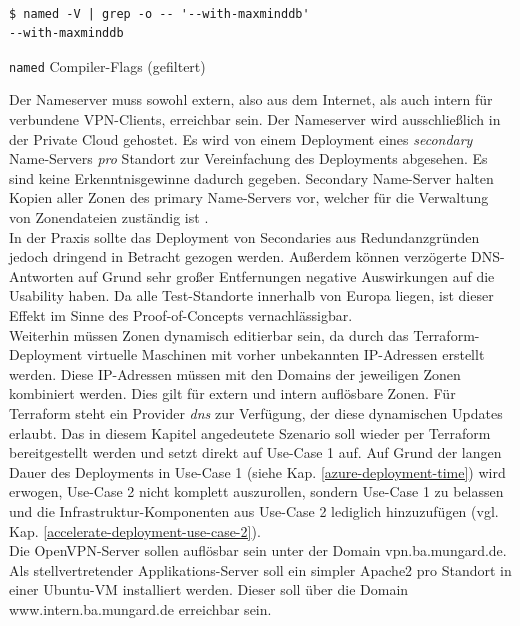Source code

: \begin{listing}[h]
\begin{verbatim}

$ named -V | grep -o -- '--with-maxminddb'
--with-maxminddb

\end{verbatim}
\caption{\texttt{named} Compiler-Flags (gefiltert)}
\label{bind-mmdb-compiler-flag}
\end{listing}
Der Nameserver muss sowohl extern, also aus dem Internet, als auch intern für verbundene VPN-\gls{Client}s, erreichbar sein. Der Nameserver wird ausschließlich in der Private Cloud gehostet. Es wird von einem \gls{Deployment} eines \textit{secondary} Name-Servers \textit{pro} Standort zur Vereinfachung des \gls{Deployment}s abgesehen. Es sind keine Erkenntnisgewinne dadurch gegeben. Secondary Name-Server halten Kopien aller Zonen des primary Name-Servers vor, welcher für die Verwaltung von Zonendateien zuständig ist \cite[S.517]{Fall2011}.\\
In der Praxis sollte das \gls{Deployment} von \glqq Secondaries\grqq{} aus Redundanzgründen jedoch dringend in Betracht gezogen werden. Außerdem können \glqq verzögerte\grqq{} \gls{DNS}-Antworten auf Grund sehr großer Entfernungen negative Auswirkungen auf die Usability haben. Da alle Test-Standorte innerhalb von Europa liegen, ist dieser Effekt im Sinne des Proof-of-Concepts vernachlässigbar.\\
Weiterhin müssen Zonen dynamisch editierbar sein, da durch das Terraform-\gls{Deployment} virtuelle Maschinen mit vorher unbekannten IP-Adressen erstellt werden. Diese IP-Adressen müssen mit den Domains der jeweiligen Zonen kombiniert werden. Dies gilt für extern und intern auflösbare Zonen. Für Terraform steht ein Provider \textit{dns} zur Verfügung, der diese dynamischen Updates erlaubt\cite{dnstf2021}.
Das in diesem Kapitel angedeutete Szenario soll wieder per Terraform bereitgestellt werden und setzt direkt auf Use-Case 1 auf. Auf Grund der langen Dauer des \gls{Deployment}s in Use-Case 1 (siehe Kap. \ref{azure-deployment-time}) wird erwogen, Use-Case 2 nicht \glqq komplett\grqq{} auszurollen, sondern Use-Case 1 zu belassen und die Infrastruktur-Komponenten aus Use-Case 2 lediglich hinzuzufügen (vgl. Kap. \ref{accelerate-deployment-use-case-2}).\\
Die OpenVPN-Server sollen auflösbar sein unter der Domain vpn.ba.mungard.de.\\
Als stellvertretender \glqq Applikations-Server\grqq{} soll ein simpler Apache2 pro Standort in einer Ubuntu-\gls{VM} installiert werden. Dieser soll über die Domain www.intern.ba.mungard.de erreichbar sein.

■ TO DO ■
Whatever the records hold apart from pictures should be repeated exactly.

■ EXPECTED OUTPUT ■
Source code

: \begin{listing}[h]
\begin{verbatim}

$ named -V | grep -o -- '--with-maxminddb'
--with-maxminddb

\end{verbatim}
\caption{\texttt{named} Compiler-Flags (gefiltert)}
\label{bind-mmdb-compiler-flag}
\end{listing}
Der Nameserver muss sowohl extern, also aus dem Internet, als auch intern für verbundene VPN-\gls{Client}s, erreichbar sein. Der Nameserver wird ausschließlich in der Private Cloud gehostet. Es wird von einem \gls{Deployment} eines \textit{secondary} Name-Servers \textit{pro} Standort zur Vereinfachung des \gls{Deployment}s abgesehen. Es sind keine Erkenntnisgewinne dadurch gegeben. Secondary Name-Server halten Kopien aller Zonen des primary Name-Servers vor, welcher für die Verwaltung von Zonendateien zuständig ist \cite[S.517]{Fall2011}.\\
In der Praxis sollte das \gls{Deployment} von \glqq Secondaries\grqq{} aus Redundanzgründen jedoch dringend in Betracht gezogen werden. Außerdem können \glqq verzögerte\grqq{} \gls{DNS}-Antworten auf Grund sehr großer Entfernungen negative Auswirkungen auf die Usability haben. Da alle Test-Standorte innerhalb von Europa liegen, ist dieser Effekt im Sinne des Proof-of-Concepts vernachlässigbar.\\
Weiterhin müssen Zonen dynamisch editierbar sein, da durch das Terraform-\gls{Deployment} virtuelle Maschinen mit vorher unbekannten IP-Adressen erstellt werden. Diese IP-Adressen müssen mit den Domains der jeweiligen Zonen kombiniert werden. Dies gilt für extern und intern auflösbare Zonen. Für Terraform steht ein Provider \textit{dns} zur Verfügung, der diese dynamischen Updates erlaubt\cite{dnstf2021}.
Das in diesem Kapitel angedeutete Szenario soll wieder per Terraform bereitgestellt werden und setzt direkt auf Use-Case 1 auf. Auf Grund der langen Dauer des \gls{Deployment}s in Use-Case 1 (siehe Kap. \ref{azure-deployment-time}) wird erwogen, Use-Case 2 nicht \glqq komplett\grqq{} auszurollen, sondern Use-Case 1 zu belassen und die Infrastruktur-Komponenten aus Use-Case 2 lediglich hinzuzufügen (vgl. Kap. \ref{accelerate-deployment-use-case-2}).\\
Die OpenVPN-Server sollen auflösbar sein unter der Domain vpn.ba.mungard.de.\\
Als stellvertretender \glqq Applikations-Server\grqq{} soll ein simpler Apache2 pro Standort in einer Ubuntu-\gls{VM} installiert werden. Dieser soll über die Domain www.intern.ba.mungard.de erreichbar sein.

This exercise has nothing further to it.